Sábado 01 de Agosto de 2009
El juicio oral y público seguido en Córdoba al subcomisario santafesino Carlos Claudio Blaser, acusado de matar a balazos a un hombre en un procedimiento en la capital mediterránea, entró en la etapa final. La Cámara IV del Crimen de esa provincia dictará pasado mañana el veredicto luego de haber escuchado los alegatos de las partes intervinientes. La sorpresa la dio la fiscal Laura Battistelli, quien en una extensa exposición solicitó el jueves la absolución del policía al considerar que las pruebas reunidas no alcanzaron para condenarlo por el homicidio. Si el Tribunal convalida la posición de la parte acusatoria, ese mismo día Blaser podría quedar en libertad.
Para la primera parte de la audiencia que se celebrará el lunes se espera que el funcionario policial santafesino, que al momento de ocurrido el hecho estaba a cargo de la seccional de Villa Cañás, pronuncie unas palabras antes de que los jueces y el jurado popular se retiren unos minutos para deliberar y después sí dar a conocer el fallo.
El último día del juicio estuvo dedicado a los alegatos de las partes. La fiscal Battistelli, en su exposición del jueves pasado, señaló que "las pruebas reunidas" durante el proceso no alcanzaban para condenar el policía por homicidio. Ante ese panorama, la funcionaria judicial indicó que se colocó ante un estado "de duda insuperable", lo que redunda en beneficio del acusado.
La posición de la fiscal fue rechazada por el abogado Marcelo Guitman, que representa a la familia de Víctor Moyano, el hombre que fue abatido por Blaser en junio de 2007.
Reclamo y dolor.El representante de la querella solicitó que el policía sea condenado por homicidio agravado y reclamó una indemnización de 600 mil pesos a los estados de Córdoba y Santa Fe, dado que en el operativo en el que murió Moyano, además de Blaser, también participaron efectivos cordobeses.
A su turno, los representantes legales de las dos provincias solicitaron que el pedido de resarcimiento económico sea rechazado.

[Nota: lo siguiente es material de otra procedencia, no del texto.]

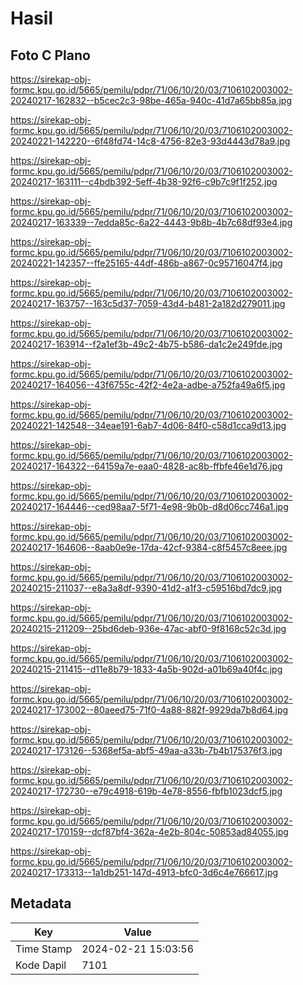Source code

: # Hasil

## Foto C Plano

https://sirekap-obj-formc.kpu.go.id/5665/pemilu/pdpr/71/06/10/20/03/7106102003002-20240217-162832--b5cec2c3-98be-465a-940c-41d7a65bb85a.jpg

https://sirekap-obj-formc.kpu.go.id/5665/pemilu/pdpr/71/06/10/20/03/7106102003002-20240221-142220--6f48fd74-14c8-4756-82e3-93d4443d78a9.jpg

https://sirekap-obj-formc.kpu.go.id/5665/pemilu/pdpr/71/06/10/20/03/7106102003002-20240217-163111--c4bdb392-5eff-4b38-92f6-c9b7c9f1f252.jpg

https://sirekap-obj-formc.kpu.go.id/5665/pemilu/pdpr/71/06/10/20/03/7106102003002-20240217-163339--7edda85c-6a22-4443-9b8b-4b7c68df93e4.jpg

https://sirekap-obj-formc.kpu.go.id/5665/pemilu/pdpr/71/06/10/20/03/7106102003002-20240221-142357--ffe25165-44df-486b-a867-0c95716047f4.jpg

https://sirekap-obj-formc.kpu.go.id/5665/pemilu/pdpr/71/06/10/20/03/7106102003002-20240217-163757--163c5d37-7059-43d4-b481-2a182d279011.jpg

https://sirekap-obj-formc.kpu.go.id/5665/pemilu/pdpr/71/06/10/20/03/7106102003002-20240217-163914--f2a1ef3b-49c2-4b75-b586-da1c2e249fde.jpg

https://sirekap-obj-formc.kpu.go.id/5665/pemilu/pdpr/71/06/10/20/03/7106102003002-20240217-164056--43f6755c-42f2-4e2a-adbe-a752fa49a6f5.jpg

https://sirekap-obj-formc.kpu.go.id/5665/pemilu/pdpr/71/06/10/20/03/7106102003002-20240221-142548--34eae191-6ab7-4d06-84f0-c58d1cca9d13.jpg

https://sirekap-obj-formc.kpu.go.id/5665/pemilu/pdpr/71/06/10/20/03/7106102003002-20240217-164322--64159a7e-eaa0-4828-ac8b-ffbfe46e1d76.jpg

https://sirekap-obj-formc.kpu.go.id/5665/pemilu/pdpr/71/06/10/20/03/7106102003002-20240217-164446--ced98aa7-5f71-4e98-9b0b-d8d06cc746a1.jpg

https://sirekap-obj-formc.kpu.go.id/5665/pemilu/pdpr/71/06/10/20/03/7106102003002-20240217-164606--8aab0e9e-17da-42cf-9384-c8f5457c8eee.jpg

https://sirekap-obj-formc.kpu.go.id/5665/pemilu/pdpr/71/06/10/20/03/7106102003002-20240215-211037--e8a3a8df-9390-41d2-a1f3-c59516bd7dc9.jpg

https://sirekap-obj-formc.kpu.go.id/5665/pemilu/pdpr/71/06/10/20/03/7106102003002-20240215-211209--25bd6deb-936e-47ac-abf0-9f8168c52c3d.jpg

https://sirekap-obj-formc.kpu.go.id/5665/pemilu/pdpr/71/06/10/20/03/7106102003002-20240215-211415--d11e8b79-1833-4a5b-902d-a01b69a40f4c.jpg

https://sirekap-obj-formc.kpu.go.id/5665/pemilu/pdpr/71/06/10/20/03/7106102003002-20240217-173002--80aeed75-71f0-4a88-882f-9929da7b8d64.jpg

https://sirekap-obj-formc.kpu.go.id/5665/pemilu/pdpr/71/06/10/20/03/7106102003002-20240217-173126--5368ef5a-abf5-49aa-a33b-7b4b175376f3.jpg

https://sirekap-obj-formc.kpu.go.id/5665/pemilu/pdpr/71/06/10/20/03/7106102003002-20240217-172730--e79c4918-619b-4e78-8556-fbfb1023dcf5.jpg

https://sirekap-obj-formc.kpu.go.id/5665/pemilu/pdpr/71/06/10/20/03/7106102003002-20240217-170159--dcf87bf4-362a-4e2b-804c-50853ad84055.jpg

https://sirekap-obj-formc.kpu.go.id/5665/pemilu/pdpr/71/06/10/20/03/7106102003002-20240217-173313--1a1db251-147d-4913-bfc0-3d6c4e766617.jpg


## Metadata

| Key        | Value               |
| ---------- | ------------------- |
| Time Stamp | 2024-02-21 15:03:56 |
| Kode Dapil | 7101                |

"Tenemos un sentimiento de bronca entremezclado con impotencia y dolor. No podemos creer que Blaser haya fusilado a mi hermano de esa manera y ahora esté por irse a su casa, como si nada. No puede ser", manifestó Mariela Moyano, hermana del hombre asesinado, según el matutino La Voz del Interior, en referencia a la posición adoptada por la fiscal de Cámara.
"Tenemos esperanzas de que a Blaser lo condenen. Pero que quede claro que si no lo condenan, seguiremos peleando en las instancias judiciales que sean necesarias para que eso pase", dijo Mariela.
La mujer insistió además en que el arma que apareció en el auto de su hermano al momento del crimen fue "plantada" por la policía para justificar "la forma en que Blaser lo asesinó".
El "operativo".Blaser llegó a la capital cordobesa el 31 de mayo de 2007 con una orden para detener a Víctor Moyano, un hombre de 33 años que presuntamente integraba una banda que había cometido una serie de robos en Villa Cañás, pueblo ubicado en el departamento General López, a unos 180 kilómetros al sur de Rosario. En aquella época Blaser era la máxima autoridad en ese pequeño pueblo.
Todo ocurrió cuando el oficial santafesino, con el apoyo de una comitiva de ocho agentes cordobeses, se presentó en el domicilio de la madre de Moyano.
Según quedó acreditado en la causa judicial, los policías intentaron ingresar a la vivienda suponiendo que el hombre se encontraba allí. De acuerdo a lo que se escuchó en el juicio, los efectivos intentaron entrar a la casa en forma violenta. Eso hizo que la madre de Moyano se comunicara por teléfono con su hijo y le pidiera que fuera hacia el lugra porque temía estar ante la presencia de ladrones.
Moyano llegó a los pocos minutos en su automóvil Fiat Duna y antes de que pudiera bajar se produjo un incidente breve y confuso. Se produjeron dos disparos de arma de fuego y uno de los proyectiles, que salió del arma de Blaser, dio en la cabeza Moyano quien murió en el acto arriba del auto. El policía santafesino adujo que abrió fuego ante un ataque previo del sospechoso.